The kicker was that I had to fly out to Canada the very next morning for a work trip to Manitoba Harvest. I had no idea how it was going to happen, but I was determined to make it happen.
Tuesday morning came and I unpacked just to repack, washed my hair (even blow dried it!) and was promptly worn out. I still had to return the car and fly. I was in no condition to walk so wheelchair it was. My feet were still in bandages so it was clear that “something” happened. I got a few inquires about them and the people were in awe of the feat. I flew to Canada, arrived in a wheelchair and the next 2 days were rough, but at least bearable. However, that Tuesday evening I got my appetite slowly back and enjoyed a meal for the first time in four days. On Thursday, I was able to put on shoes (TOMS) again for the first time in four days. By Friday. I was able to walk (slowly) and got to go to yoga. And then I slept almost the remainder of the day. I couldn’t get enough sleep. Saturday I was feeling really good and walked for about five hours with a TRX workout I discovered at a nearby gym Yoga Public with a good afternoon nap in between walking around Winnipeg. That evening I was really sore and in some pain and I knew I overdid it. The following day was Sunday and I didn’t move a whole lot.
But Monday morning I wanted to get in a workout and even though I was traveling, I got up and walked to Yoga Public at 5:45 a.m for yoga and TRX. Yup, I was feeling back to my old self again and that felt good.
I was drinking plenty of muscle recovery tea, eating really good, organic, whole, anti-inflammatory foods and this really helped with my recovery. I discovered the only organic cold-pressed juice shop in Winnipeg and that was a Godsend. I kept walking and I was surprised how good I felt physically just a week out from the race.

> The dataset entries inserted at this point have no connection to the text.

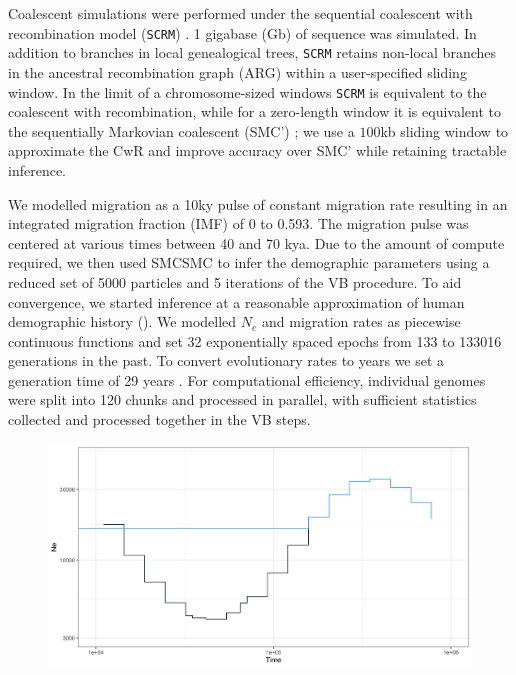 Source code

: Coalescent simulations were performed under the sequential coalescent with recombination model ({\tt SCRM}) \cite{Staab2015}. 1 gigabase (Gb) of sequence was simulated.  In addition to branches in local genealogical trees, {\tt SCRM} retains non-local branches in the ancestral recombination graph (ARG) within a user-specified sliding window.  In the limit of a chromosome-sized windows {\tt SCRM} is equivalent to the coalescent with recombination, while for a zero-length window it is equivalent to the sequentially Markovian coalescent (SMC') \cite{McVean2005,Marjoram2006}; we use a $100$kb sliding window to approximate the CwR and improve accuracy over SMC' while retaining tractable inference.

We modelled migration as a 10ky pulse of constant migration rate resulting in an integrated migration fraction (IMF) of 0 to 0.593. The migration pulse was centered at various times between 40 and 70 kya.  Due to the amount of compute required, we then used SMCSMC to infer the demographic parameters using a reduced set of 5000 particles and 5 iterations of the VB procedure. To aid convergence, we started inference at a reasonable approximation of human demographic history (). We modelled $N_e$ and migration rates as piecewise continuous functions and set 32 exponentially spaced epochs from 133 to 133016 generations in the past. To convert evolutionary rates to years we set a generation time of 29 years \cite{Fenner2005}.  For computational efficiency, individual genomes were split into 120 chunks and processed in parallel, with sufficient statistics collected and processed together in the VB steps.


\begin{figure}[hb]
  \centering
  \includegraphics[width = 0.5\linewidth]{plot/demographic_model.png}
  \label{fig:dem}
\end{figure}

The emotional side of recovery was (is?) a different story. There will be times I will just tear up for no reason. Not being an emotional person this is unusual for me. It’s teaching me to be extra kind to myself and give myself love, grace and self care.
As I was running the race I told myself I wouldn’t run another 100 miler. Since finishing I’ve had several people ask me when my next one is. Having been at the start line of now four 100 milers and finished two of them I guess I’m not exactly going to stop this sport anytime soon. I’m also a “young” 100 miler. The average age of a female 100 miler is about 45 years. So while I can not answer that question right now – the emotional and physical scars are still healing – it’s probably safe to say I’ll be embarking on more 100 milers in the future. Hell, five days before the race I was looking at one of the ninth toughest ultramarathons (Fat Dog 120). Is that an indicator? It might be.